Cass. com., 24 juin 2020, n° 17-28.115

COUR DE CASSATION

Arrêt

Rejet

PARTIES

Demandeur :

Caisse des dépôts et consignations , Services conseil expertises territoires (SA)

Défendeur :

Président de l'Autorité de la concurrence , Ministre chargé de l'Economie

COMPOSITION DE LA JURIDICTION

Président :

Mme Mouillard

Rapporteur :

Mme Poillot-Perruzzetto

Avocat général :

Mme Beaudonnet

Avocats :

SCP Piwnica et Molinié , SCP Baraduc, Duhamel et Rameix

Cass. com. n° 17-28.115

24 juin 2020

Faits et procédure

1. Selon l'arrêt attaqué (Paris, 26 octobre 2017), l’Autorité de la concurrence (l’Autorité) s’est saisie d’office, le 26 février 2015, des pratiques mises en oeuvre sur le marché de l’assistance foncière de l’Etablissement public foncier de l’Ouest Rhône-Alpes (l'Epora). Le 11 juillet 2016, la rapporteure générale de l’Autorité a notifié à la société Services conseil expertises territoires (la société SCET) et à la société SETIS, en tant qu’auteures des pratiques, ainsi qu’au « Groupe Caisse des dépôts et consignations » (le Groupe CDC) et au Groupe Degaud, en tant que sociétés mères, un grief d’entente anticoncurrentielle prohibée par l’article L. 420-1 du code de commerce pour s'être, préalablement à leurs remises, échangé des informations sur leurs offres en vue de la passation du marché d’assistance foncière de l’Epora.

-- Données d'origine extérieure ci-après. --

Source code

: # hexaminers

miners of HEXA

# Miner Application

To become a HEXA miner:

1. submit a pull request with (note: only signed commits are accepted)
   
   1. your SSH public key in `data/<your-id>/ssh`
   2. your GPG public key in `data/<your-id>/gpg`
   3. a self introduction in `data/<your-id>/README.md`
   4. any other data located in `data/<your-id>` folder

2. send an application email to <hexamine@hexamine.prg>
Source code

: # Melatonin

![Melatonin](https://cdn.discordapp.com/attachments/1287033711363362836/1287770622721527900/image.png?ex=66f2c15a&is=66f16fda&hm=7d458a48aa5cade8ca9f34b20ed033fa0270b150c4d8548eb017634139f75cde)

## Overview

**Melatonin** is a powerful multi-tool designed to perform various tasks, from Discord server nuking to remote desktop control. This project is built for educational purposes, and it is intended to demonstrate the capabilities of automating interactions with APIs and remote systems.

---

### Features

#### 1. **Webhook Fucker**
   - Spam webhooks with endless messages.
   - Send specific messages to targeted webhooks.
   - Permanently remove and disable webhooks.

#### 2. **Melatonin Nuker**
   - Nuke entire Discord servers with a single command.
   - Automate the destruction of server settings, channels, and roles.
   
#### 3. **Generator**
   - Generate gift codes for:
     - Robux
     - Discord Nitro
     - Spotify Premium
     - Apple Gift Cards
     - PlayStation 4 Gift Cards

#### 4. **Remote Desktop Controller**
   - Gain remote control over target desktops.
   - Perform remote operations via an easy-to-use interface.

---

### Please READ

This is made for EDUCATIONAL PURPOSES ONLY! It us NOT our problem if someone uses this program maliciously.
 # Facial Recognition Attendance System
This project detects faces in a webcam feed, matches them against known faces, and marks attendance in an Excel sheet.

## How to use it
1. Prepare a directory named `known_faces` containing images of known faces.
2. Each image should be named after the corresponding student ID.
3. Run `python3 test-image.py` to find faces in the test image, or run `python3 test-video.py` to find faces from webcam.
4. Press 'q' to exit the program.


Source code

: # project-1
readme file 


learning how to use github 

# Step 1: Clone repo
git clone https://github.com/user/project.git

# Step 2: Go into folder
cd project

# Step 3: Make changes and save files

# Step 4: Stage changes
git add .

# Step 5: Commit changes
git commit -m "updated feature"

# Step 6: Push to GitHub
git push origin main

2. Les sociétés SETIS et Groupe Degaud ayant demandé à bénéficier de la procédure de transaction prévue à l'article L. 464-2, III, du code de commerce, l’Autorité, par une décision n° 16-D-27 du 2 décembre 2016, a prononcé à leur encontre une sanction dans le respect des termes du procès-verbal de transaction signé le 22 septembre 2016.

3. Par une décision n° 16-D-28 du 6 décembre 2016, l’Autorité a dit établi que la société SCET, en tant qu’auteure, et le « Groupe CDC, en tant qu’entité mère », avaient enfreint les dispositions de l’article L. 420-1 du code de commerce en participant à une entente avec la société SETIS et leur a infligé, solidairement, une sanction pécuniaire.

4. La société SCET et la Caisse des dépôts et consignations (la CDC) ont formé un recours contre cette décision devant la cour d’appel de Paris.

Examen des moyens

Sur le premier moyen, pris en ses troisième et cinquième branches, les troisième et quatrième moyens, le cinquième moyen, pris en ses quatrième et cinquième branches, et le sixième moyen, ci-après annexés

5. En application de l'article 1014, alinéa 2, du code de procédure civile, il n'y a pas lieu de statuer par une décision spécialement motivée sur ces moyens, qui ne sont manifestement pas de nature à entraîner la cassation.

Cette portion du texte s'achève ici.